Reputation: 1
Suppose you have a vector-valued funtion in pytorch f:R^n -> R^m.
Computing its hessian should return a [M, N, N] tensor, and its diagonals would return a [M,N] matrix
Computing this whole hessian then diagonalizing is very expensive (sometimes impossible even with an A100 that has 80GB of GPU memory) for large functions like neural nets.
Note: My goal is to compute the hessian wrt the input to the function / neural net, not wrt its parameters
There also already exists a technique provided by pytorch to do something similar when dealing with a scalar-valued function (f:R^n -> R, and its hessian diagonal would return a [N] vector) using hvp (see in code below), but doesn't easily extend to my problem setting.

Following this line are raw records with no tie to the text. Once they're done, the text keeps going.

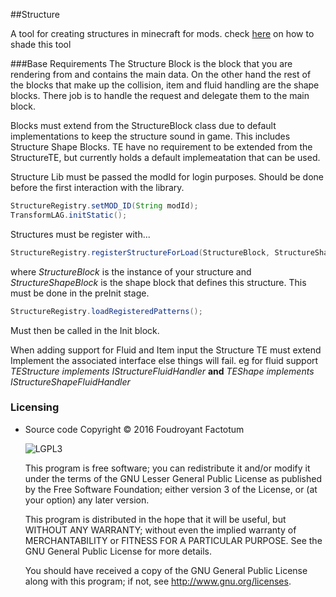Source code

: ##Structure

A tool for creating structures in minecraft for mods.
check [here](https://github.com/SteamNSteel/McGUI/blob/master/README.md) on how to shade this tool

###Base Requirements
The Structure Block is the block that you are rendering from and contains the main data.
On the other hand the rest of the blocks that make up the collision, item and fluid handling are the shape blocks.
There job is to handle the request and delegate them to the main block.

Blocks must extend from the StructureBlock class due to default implementations to keep the structure sound in game. This
includes Structure Shape Blocks.
TE have no requirement to be extended from the StructureTE, but currently holds a default implemeatation that can be used.

Structure Lib must be passed the modId for login purposes. Should be done before the first interaction with the library.
```java
StructureRegistry.setMOD_ID(String modId);
TransformLAG.initStatic();
```

Structures must be register with...
```java
StructureRegistry.registerStructureForLoad(StructureBlock, StructureShapeBlock);
```
where *StructureBlock* is the instance of your structure and *StructureShapeBlock* is the shape block that defines this structure.
This must be done in the preInit stage.

```java
StructureRegistry.loadRegisteredPatterns();
```
Must then be called in the Init block.

When adding support for Fluid and Item input the Structure TE must extend Implement the associated interface else things will fail.
eg for fluid support *TEStructure implements IStructureFluidHandler* **and** *TEShape implements IStructureShapeFluidHandler*

### Licensing

- Source code Copyright &copy; 2016 Foudroyant Factotum

  ![LGPL3](https://www.gnu.org/graphics/lgplv3-147x51.png)

  This program is free software; you can redistribute it and/or modify it under the terms of the GNU Lesser General Public License as published by the Free Software Foundation; either version 3 of the License, or (at your option) any later version.

  This program is distributed in the hope that it will be useful, but WITHOUT ANY WARRANTY; without even the implied warranty of MERCHANTABILITY or FITNESS FOR A PARTICULAR PURPOSE. See the GNU General Public License for more details.

  You should have received a copy of the GNU General Public License along with this program; if not, see <http://www.gnu.org/licenses>.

I've tried coming up with my own implementation with hvp_vecfwd (see code below). It does produce the correct shape of tensor, but the values inside are not all correct even on simple vector functions (f_single_vector in code below).
This question seems to have some possible solutions in Jax/Tensorflow, but none that I've seen that solves it (i) in PyTorch and (ii) for vector-valued functions.
Any help or insights on this would be great!
import torch
from torch.func import vmap, jvp, vjp, grad, jacrev, jacfwd, hessian
from functools import partial
x_single = torch.tensor([1.0, 2.0, 3.0], requires_grad=False)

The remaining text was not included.